Great, I'll have to remember to thank them later. "Well, uh, Edward was, um, he was going to expose himself but I- I caught him in time. A few of the guards found us and Alice and said Aro wanted to speak with us. He, uh, tried to read my mind but h-he couldn't, Jane couldn't hurt me either." If you don't count Edward's pain and what that did to me. "Edward said later that, that Aro suspected I could be a shield. . . They wanted me to be changed or, um, killed so Alice told them that she had already seen it, seen me as a vampire. They wanted us to join the guard and we declined. . . then Alice and Edward rushed us out into the hallway but- but not before-" my voice breaks.

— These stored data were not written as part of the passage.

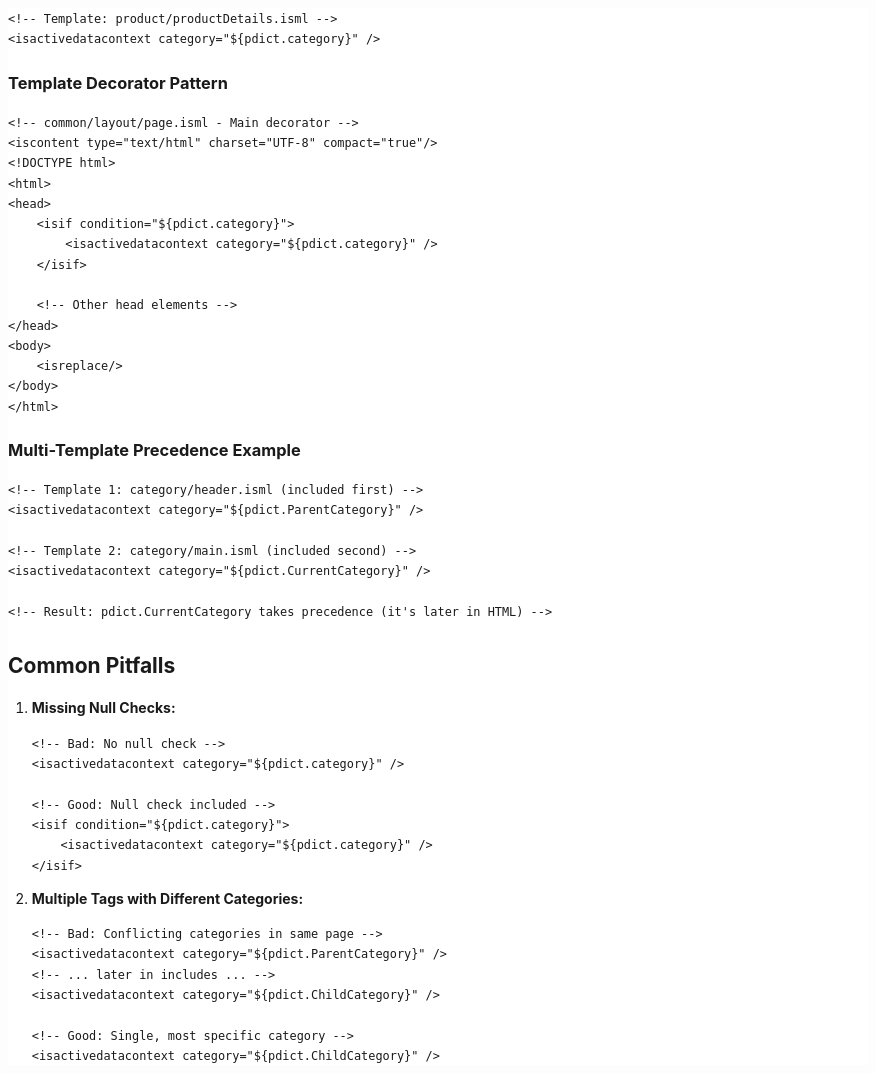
 ```isml
<!-- Template: product/productDetails.isml -->
<isactivedatacontext category="${pdict.category}" />
```

### Template Decorator Pattern

```isml
<!-- common/layout/page.isml - Main decorator -->
<iscontent type="text/html" charset="UTF-8" compact="true"/>
<!DOCTYPE html>
<html>
<head>
    <isif condition="${pdict.category}">
        <isactivedatacontext category="${pdict.category}" />
    </isif>
    
    <!-- Other head elements -->
</head>
<body>
    <isreplace/>
</body>
</html>
```

### Multi-Template Precedence Example

```isml
<!-- Template 1: category/header.isml (included first) -->
<isactivedatacontext category="${pdict.ParentCategory}" />

<!-- Template 2: category/main.isml (included second) -->
<isactivedatacontext category="${pdict.CurrentCategory}" />

<!-- Result: pdict.CurrentCategory takes precedence (it's later in HTML) -->
```

## Common Pitfalls

1. **Missing Null Checks:**
   ```isml
   <!-- Bad: No null check -->
   <isactivedatacontext category="${pdict.category}" />
   
   <!-- Good: Null check included -->
   <isif condition="${pdict.category}">
       <isactivedatacontext category="${pdict.category}" />
   </isif>
   ```

2. **Multiple Tags with Different Categories:**
   ```isml
   <!-- Bad: Conflicting categories in same page -->
   <isactivedatacontext category="${pdict.ParentCategory}" />
   <!-- ... later in includes ... -->
   <isactivedatacontext category="${pdict.ChildCategory}" />
   
   <!-- Good: Single, most specific category -->
   <isactivedatacontext category="${pdict.ChildCategory}" />
   ```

"Shhhhh," Esme tries to soothe me but the memory is playing on loop in my head.
"All those people." I stop, I can't say anymore.
Esme had me in her lap, her arms around me and Carlisle's around both of us.
"We heard them, heard everything. They wouldn't let us leave until the sun went down." The children, the old lady with the rosary, all gone. Edward tried to distract me but the thin wall couldn't block the sound of the screams. I know that sound will haunt me just like the vision of the psychopathic human receptionist, Gianna, sitting there completely unaffected.